● **TASK PROMPT**:
Would you restate every entry that follows, word for word, and leave out the pictures?

Source data
- Opening Delimiter -

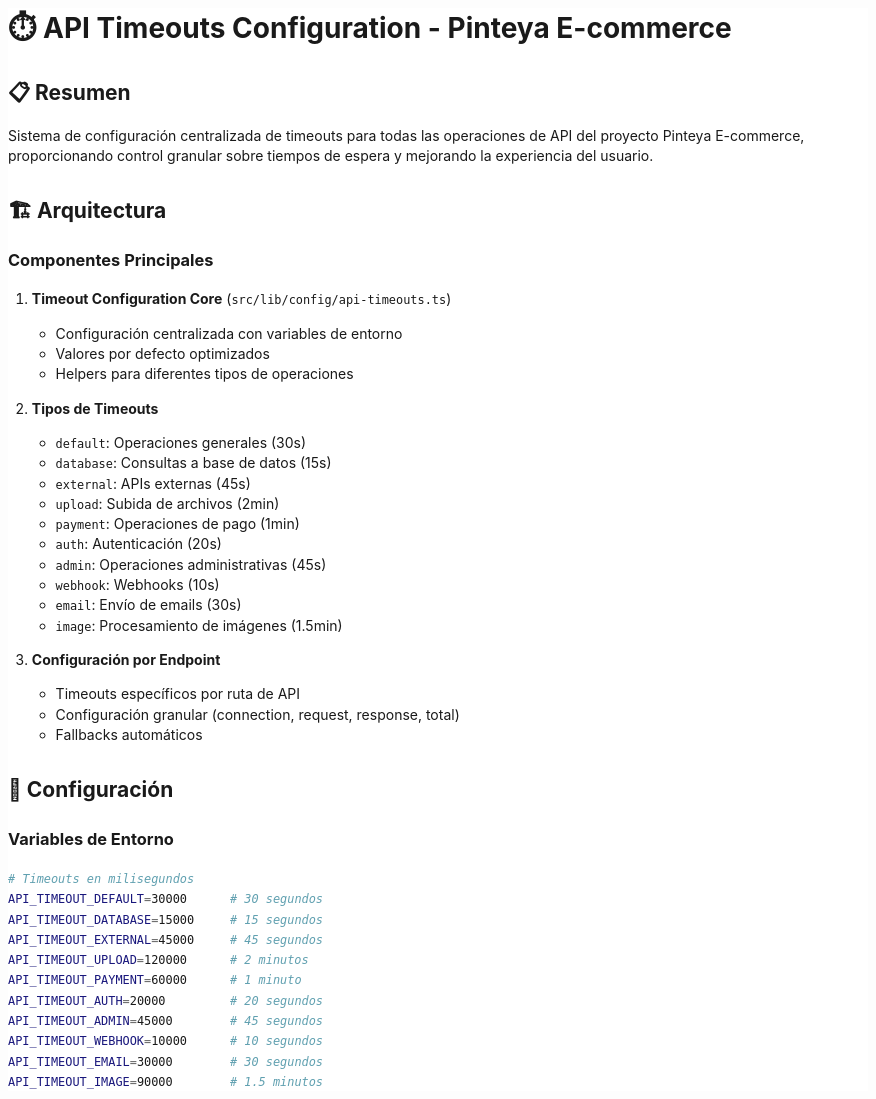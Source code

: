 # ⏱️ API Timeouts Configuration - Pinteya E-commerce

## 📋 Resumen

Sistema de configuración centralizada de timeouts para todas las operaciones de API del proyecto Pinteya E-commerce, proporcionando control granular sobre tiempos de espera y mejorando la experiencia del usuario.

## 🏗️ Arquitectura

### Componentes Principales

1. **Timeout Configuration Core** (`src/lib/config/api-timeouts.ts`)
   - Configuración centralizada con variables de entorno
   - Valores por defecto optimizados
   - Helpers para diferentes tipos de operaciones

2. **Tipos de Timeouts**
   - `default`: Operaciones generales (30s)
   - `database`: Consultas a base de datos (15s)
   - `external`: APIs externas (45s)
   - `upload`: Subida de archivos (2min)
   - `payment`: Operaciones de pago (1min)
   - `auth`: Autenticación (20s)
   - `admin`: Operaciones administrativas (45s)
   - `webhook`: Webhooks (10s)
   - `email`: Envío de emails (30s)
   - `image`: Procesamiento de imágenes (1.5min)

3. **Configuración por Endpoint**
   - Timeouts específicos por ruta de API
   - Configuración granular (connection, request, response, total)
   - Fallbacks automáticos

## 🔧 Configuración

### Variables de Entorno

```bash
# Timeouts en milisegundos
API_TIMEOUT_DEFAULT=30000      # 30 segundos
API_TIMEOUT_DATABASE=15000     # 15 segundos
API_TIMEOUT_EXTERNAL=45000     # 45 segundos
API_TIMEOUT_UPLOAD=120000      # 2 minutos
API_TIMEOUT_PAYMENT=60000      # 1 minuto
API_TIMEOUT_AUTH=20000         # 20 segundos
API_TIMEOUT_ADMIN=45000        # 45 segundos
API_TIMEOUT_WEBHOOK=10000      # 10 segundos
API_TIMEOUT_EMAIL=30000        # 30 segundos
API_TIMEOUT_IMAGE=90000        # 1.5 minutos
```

- Closing Delimiter -

● **FINAL ANSWER**:
Source code

: # ⏱️ API Timeouts Configuration - Pinteya E-commerce

## 📋 Resumen

Sistema de configuración centralizada de timeouts para todas las operaciones de API del proyecto Pinteya E-commerce, proporcionando control granular sobre tiempos de espera y mejorando la experiencia del usuario.

## 🏗️ Arquitectura

### Componentes Principales

1. **Timeout Configuration Core** (`src/lib/config/api-timeouts.ts`)
   - Configuración centralizada con variables de entorno
   - Valores por defecto optimizados
   - Helpers para diferentes tipos de operaciones

2. **Tipos de Timeouts**
   - `default`: Operaciones generales (30s)
   - `database`: Consultas a base de datos (15s)
   - `external`: APIs externas (45s)
   - `upload`: Subida de archivos (2min)
   - `payment`: Operaciones de pago (1min)
   - `auth`: Autenticación (20s)
   - `admin`: Operaciones administrativas (45s)
   - `webhook`: Webhooks (10s)
   - `email`: Envío de emails (30s)
   - `image`: Procesamiento de imágenes (1.5min)

3. **Configuración por Endpoint**
   - Timeouts específicos por ruta de API
   - Configuración granular (connection, request, response, total)
   - Fallbacks automáticos

## 🔧 Configuración

### Variables de Entorno

```bash
# Timeouts en milisegundos
API_TIMEOUT_DEFAULT=30000      # 30 segundos
API_TIMEOUT_DATABASE=15000     # 15 segundos
API_TIMEOUT_EXTERNAL=45000     # 45 segundos
API_TIMEOUT_UPLOAD=120000      # 2 minutos
API_TIMEOUT_PAYMENT=60000      # 1 minuto
API_TIMEOUT_AUTH=20000         # 20 segundos
API_TIMEOUT_ADMIN=45000        # 45 segundos
API_TIMEOUT_WEBHOOK=10000      # 10 segundos
API_TIMEOUT_EMAIL=30000        # 30 segundos
API_TIMEOUT_IMAGE=90000        # 1.5 minutos
```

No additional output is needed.